I have been following Emily's blog for well over a year now, after reading her story in People magazine. I've met a couple of wonderful women on this site who are tremendously helpful and we e-mail almost daily. One of them told me about a group of women called "Booze free brigade" on yahoo -- I've joined and on a daily basis there are more e-mails than I can read (so I skim and focus on some more than others), but there is so much support there that I do want to pass it on for anyone here who is interested: http://groups.yahoo.com/group/Booze_free_brigade Thanks, Emily, for all that you do --Montana
Em...this fortune is tellin ya something girl! You're like E.F. Hutton baby....when Em speaks, we ALL listen! Maybe you need to pull out some old journal entries to share from when you first got sober and post them on here.....it will not only help the readers/followers, but it might light a fire under you to get you back on track and out of your blahism :) When I get down, I always force myself to recall the old days when I was still drinking and how miserable my life was - it always seems to bring me "up" and makes me quit feeling sorry for myself - I COULD still be back there drunk, hungover, full of shame, guilt, embarassment, sadness, etc., etc. every day - but I'm not by the Grace of God and my program! I have a pretty good life right now - and I work on being grateful to God that he has given me yet "one more chance" at sobriety. Don't get me wrong though....my life ain't exactly a bowl of cherries right now either....I've got the IRS deal looming over my head, we are working on starting a business that is taking every spare cent and then some and it's totally stressing me the hell out and I'm dealing with my sweet, sweet, loving 14 yr old turning into a rude, sarcastic, cocky, mouthy, moody teenager and I don't like it at all....nobody ever said that life would automatically be happy-go-lucky-free in sobriety, but damn ladies....I cannot even fathom trying to get thru these things while downing a 750 ml of vodka a day. Grateful to be sober today :)Hugs to everyone! And yes Montana, I just finished reading my Booze Free Brigade daily digest - especially good stuff on marriages before and after sobriety.Ms. Emily - I will see YOU GIRLFRIEND in a little over 48 hours - I am SOOOOOO FREAKIN EXCITED but nervous - not sure why I'm nervous...hell, who knows - I just can't wait!Happy Saturday to everyone!
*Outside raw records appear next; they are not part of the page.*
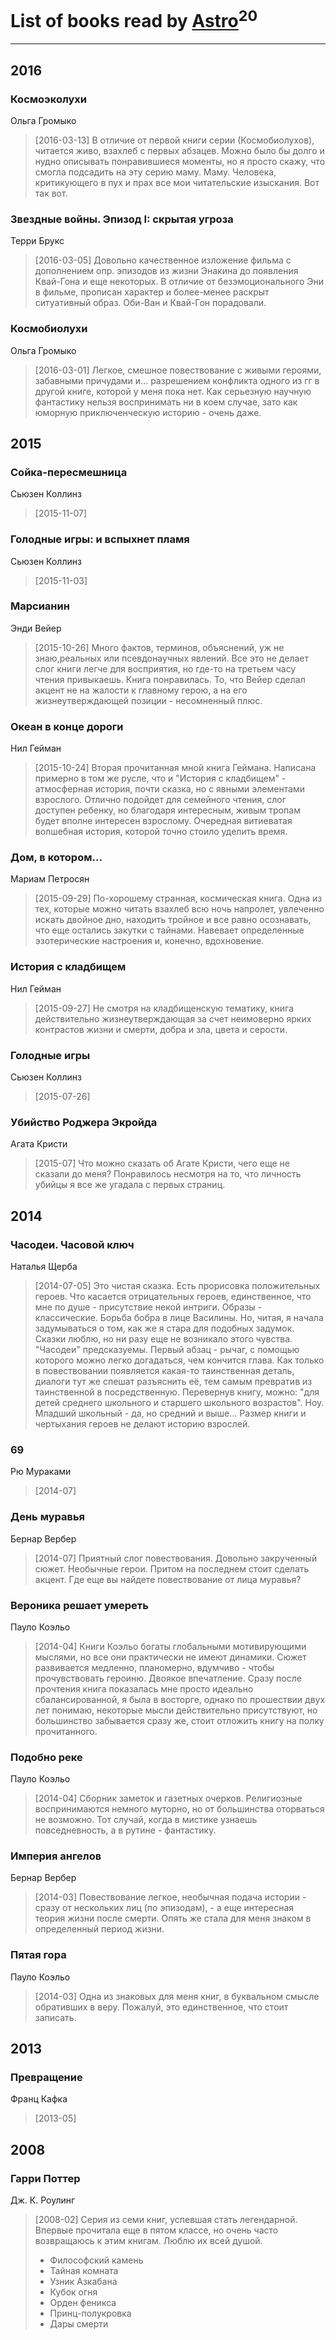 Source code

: # List of books read by [Astro](http://vk.com/id282662025)<sup>20</sup>
---

## 2016

### Космоэколухи
Ольга Громыко
> [2016-03-13] В отличие от первой книги серии (Космобиолухов), читается живо, взахлеб с первых абзацев. Можно было бы долго и нудно описывать понравившиеся моменты, но я просто скажу, что смогла подсадить на эту серию маму. Маму. Человека, критикующего в пух и прах все мои читательские изыскания. Вот так вот.


### Звездные войны. Эпизод I: скрытая угроза
Терри Брукс
> [2016-03-05] Довольно качественное изложение фильма с дополнением опр. эпизодов из жизни Энакина до появления Квай-Гона и еще некоторых. В отличие от безэмоционального Эни в фильме, прописан характер и более-менее раскрыт ситуативный образ. Оби-Ван и Квай-Гон порадовали.


### Космобиолухи
Ольга Громыко
> [2016-03-01] Легкое, смешное повествование с живыми героями, забавными причудами и... разрешением конфликта одного из гг в другой книге, которой у меня пока нет. Как серьезную научную фантастику нельзя воспринимать ни в коем случае, зато как юморную приключенческую историю - очень даже.



## 2015

### Сойка-пересмешница
Сьюзен Коллинз
> [2015-11-07] 


### Голодные игры: и вспыхнет пламя
Сьюзен Коллинз
> [2015-11-03] 


### Марсианин
Энди Вейер
> [2015-10-26] Много фактов, терминов, объяснений, уж не знаю,реальных или псевдонаучных явлений. Все это не делает слог книги легче для восприятия, но где-то на третьем часу чтения привыкаешь. Книга понравилась. То, что Вейер сделал акцент не на жалости к главному герою, а на его жизнеутверждающей позиции - несомненный плюс.


### Океан в конце дороги
Нил Гейман
> [2015-10-24] Вторая прочитанная мной книга Геймана. Написана примерно в том же русле, что и "История с кладбищем" - атмосферная история, почти сказка, но с явными элементами взрослого. Отлично подойдет для семейного чтения, слог доступен ребенку, но благодаря интересным, живым тропам будет вполне интересен взрослому. Очередная витиеватая волшебная история, которой точно стоило уделить время.


### Дом, в котором...
Мариам Петросян
> [2015-09-29] По-хорошему странная, космическая книга. Одна из тех, которые можно читать взахлеб всю ночь напролет, увлеченно искать двойное дно, находить тройное и все равно осознавать, что еще остались закутки с тайнами. Навевает определенные эзотерические настроения и, конечно, вдохновение.


### История с кладбищем
Нил Гейман
> [2015-09-27] Не смотря на кладбищенскую тематику, книга действительно жизнеутверждающая за счет неимоверно ярких контрастов жизни и смерти, добра и зла, цвета и серости.


### Голодные игры
Сьюзен Коллинз
> [2015-07-26] 


### Убийство Роджера Экройда
Агата Кристи
> [2015-07] Что можно сказать об Агате Кристи, чего еще не сказали до меня? Понравилось несмотря на то, что личность убийцы я все же угадала с первых страниц.



## 2014

### Часодеи. Часовой ключ
Наталья Щерба
> [2014-07-05] Это чистая сказка. Есть прорисовка положительных героев. Что касается отрицательных героев, единственное, что мне по душе - присутствие некой интриги.
> Образы - классические. Борьба бобра в лице Василины. Но, читая, я начала задумываться о том, как же я стара для подобных задумок. Сказки люблю, но ни разу еще не возникало этого чувства. "Часодеи" предсказуемы. Первый абзац - рычаг, с помощью которого можно легко догадаться, чем кончится глава. 
> Как только в повествовании появляется какая-то таинственная деталь, диалоги тут же спешат разъяснить её, тем самым превратив из таинственной в посредственную.
> Перевернув книгу, можно: "для детей среднего школьного и старшего школьного возрастов". Ноу. Младший школьный - да, но средний и выше... Размер книги и чертыхания героев не делают историю взрослей.


### 69
Рю Мураками
> [2014-07] 


### День муравья
Бернар Вербер
> [2014-07] Приятный слог повествования. Довольно закрученный сюжет. Необычные герои. Притом на последнем стоит сделать акцент. Где еще вы найдете повествование от лица муравья?


### Вероника решает умереть
Пауло Коэльо
> [2014-04] Книги Коэльо богаты глобальными мотивирующими мыслями, но все они практически не имеют динамики. Сюжет развивается медленно, планомерно, вдумчиво - чтобы прочувствовать героиню. Двоякое впечатление. Сразу после прочтения книга показалась мне просто идеально сбалансированной, я была в восторге, однако по прошествии двух лет понимаю, некоторые мысли действительно присутствуют, но большинство забывается сразу же, стоит отложить книгу на полку прочитанного.


### Подобно реке
Пауло Коэльо
> [2014-04] Сборник заметок и газетных очерков. Религиозные воспринимаются немного муторно, но от большинства оторваться не возможно. Тот случай, когда в мистике узнаешь повседневность, а в рутине - фантастику.


### Империя ангелов
Бернар Вербер
> [2014-03] Повествование легкое, необычная подача истории - сразу от нескольких лиц (по эпизодам), - а еще интересная теория жизни после смерти. Опять же стала для меня знаком в определенный период жизни.


### Пятая гора
Пауло Коэльо
> [2014-03] Одна из знаковых для меня книг, в буквальном смысле обративших в веру. Пожалуй, это единственное, что стоит записать.



## 2013

### Превращение
Франц Кафка
> [2013-05] 



## 2008

### Гарри Поттер
Дж. К. Роулинг
> [2008-02] Серия из семи книг, успевшая стать легендарной. Впервые прочитала еще в пятом классе, но очень часто возвращаюсь к этим книгам. Люблю их всей душой.
> * Философский камень
> * Тайная комната
> * Узник Азкабана
> * Кубок огня
> * Орден феникса
> * Принц-полукровка
> * Дары смерти



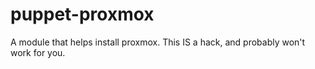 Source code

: puppet-proxmox
==============

A module that helps install proxmox. This IS a hack, and probably won't work for you.
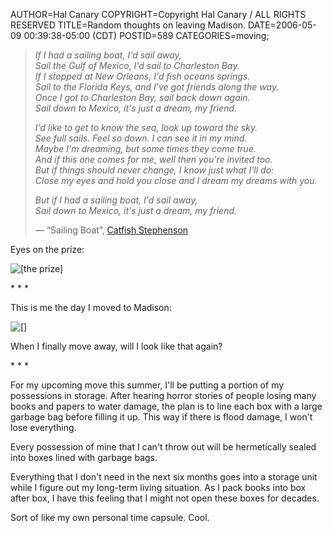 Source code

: AUTHOR=Hal Canary
COPYRIGHT=Copyright Hal Canary / ALL RIGHTS RESERVED
TITLE=Random thoughts on leaving Madison.
DATE=2006-05-09 00:39:38-05:00 (CDT)
POSTID=589
CATEGORIES=moving;

> _If I had a sailing boat, I'd sail away,  
> Sail the Gulf of Mexico, I'd sail to Charleston Bay.  
> If I stopped at New Orleans, I'd fish oceans springs.  
> Sail to the Florida Keys, and I've got friends along the way.  
> Once I got to Charleston Bay, sail back down again.  
> Sail down to Mexico, it's just a dream, my friend._
> 
> _I'd like to get to know the sea, look up toward the sky.  
> See full sails. Feel so down. I can see it in my mind.  
> Maybe I'm dreaming, but some times they come true.  
> And if this one comes for me, well then you're invited too.  
> But if things should never change, I know just what I'll do:  
> Close my eyes and hold you close and I dream my dreams with you._
> 
> _But if I had a sailing boat, I'd sail away,  
> Sail down to Mexico, it's just a dream, my friend._
> 
> — “Sailing Boat”, [Catfish Stephenson](http://www.catfishstephenson.com/)

Eyes on the prize:

![[the prize]](https://halcanary.org/photos/2006-01-18-Lunasea-EC5.jpg)

\* \* \*

This is me the day I moved to Madison:

![[]](https://halcanary.org/photos/1997-09-halface.jpg)

When I finally move away, will I look like that again?

\* \* \*

For my upcoming move this summer, I'll be putting a portion of my possessions in storage. After hearing horror stories of people losing many books and papers to water damage, the plan is to line each box with a large garbage bag before filling it up. This way if there is flood damage, I won't lose everything.

Every possession of mine that I can't throw out will be hermetically sealed into boxes lined with garbage bags.

Everything that I don't need in the next six months goes into a storage unit while I figure out my long-term living situation. As I pack books into box after box, I have this feeling that I might not open these boxes for decades.

Sort of like my own personal time capsule. Cool.
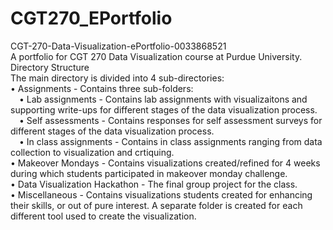 # CGT270_EPortfolio
CGT-270-Data-Visualization-ePortfolio-0033868521\
A portfolio for CGT 270 Data Visualization course at Purdue University.\
Directory Structure\
The main directory is divided into 4 sub-directories:\
• Assignments - Contains three sub-folders:\
  	&emsp;• Lab assignments - Contains lab assignments with visualizaitons and supporting write-ups for different stages of the data visualization process.\
  	&emsp;• Self assessments - Contains responses for self assessment surveys for different stages of the data visualization process.\
  	&emsp;• In class assignments - Contains in class assignments ranging from data collection to visualization and crtiquing.\
• Makeover Mondays - Contains visualizations created/refined for 4 weeks during which students participated in makeover monday challenge.\
• Data Visualization Hackathon - The final group project for the class.\
• Miscellaneous - Contains visualizations students created for enhancing their skills, or
out of pure interest. A separate folder is created for each different tool used to create the visualization.
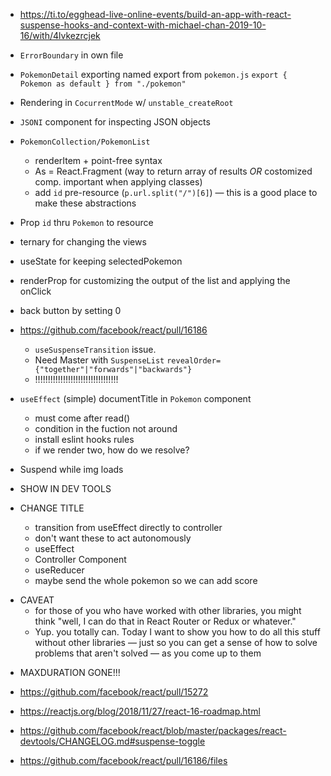 * https://ti.to/egghead-live-online-events/build-an-app-with-react-suspense-hooks-and-context-with-michael-chan-2019-10-16/with/4lvkezrcjek

- `ErrorBoundary` in own file
- `PokemonDetail` exporting named export from `pokemon.js` `export { Pokemon as default } from "./pokemon"`
- Rendering in `CocurrentMode` w/ `unstable_createRoot`
- `JSONI` component for inspecting JSON objects
- `PokemonCollection/PokemonList`
  - renderItem + point-free syntax
  - As = React.Fragment (way to return array of results _OR_ costomized comp. important when applying classes)
  - add `id` pre-resource (`p.url.split("/")[6]`) — this is a good place to make these abstractions
- Prop `id` thru `Pokemon` to resource

- ternary for changing the views
- useState for keeping selectedPokemon
- renderProp for customizing the output of the list and applying the onClick
- back button by setting 0
- https://github.com/facebook/react/pull/16186

  - `useSuspenseTransition` issue.
  - Need Master with `SuspenseList` `revealOrder={"together"|"forwards"|"backwards"}`
  - !!!!!!!!!!!!!!!!!!!!!!!!!!!!!!!!!

- `useEffect` (simple) documentTitle in `Pokemon` component
  - must come after read()
  - condition in the fuction not around
  - install eslint hooks rules
  - if we render two, how do we resolve?

* Suspend while img loads
* SHOW IN DEV TOOLS

* CHANGE TITLE
  - transition from useEffect directly to controller
  - don't want these to act autonomously
  - useEffect
  - Controller Component
  - useReducer
  - maybe send the whole pokemon so we can add score

- CAVEAT
  - for those of you who have worked with other libraries, you might think "well, I can do that in React Router or Redux or whatever."
  - Yup. you totally can. Today I want to show you how to do all this stuff without other libraries — just so you can get a sense of how to solve problems that aren't solved — as you come up to them


* MAXDURATION GONE!!!

* https://github.com/facebook/react/pull/15272
* https://reactjs.org/blog/2018/11/27/react-16-roadmap.html
* https://github.com/facebook/react/blob/master/packages/react-devtools/CHANGELOG.md#suspense-toggle

* https://github.com/facebook/react/pull/16186/files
Oops, almost forgot to tell y'all...just got my copy of "Diary of an Alcoholic Housewife" and began reading it Thursday nite around 10:30 p.m.....AWESOME book so far. It's a true story and it's made up of this gal's journal entries - very insightful and relatable (for me anyway). I got my copy at Amazon.com for less than $10 but I think Barnes & Noble is carrying it too. The author is Brenda Wilhelmson - check it out if you are interested.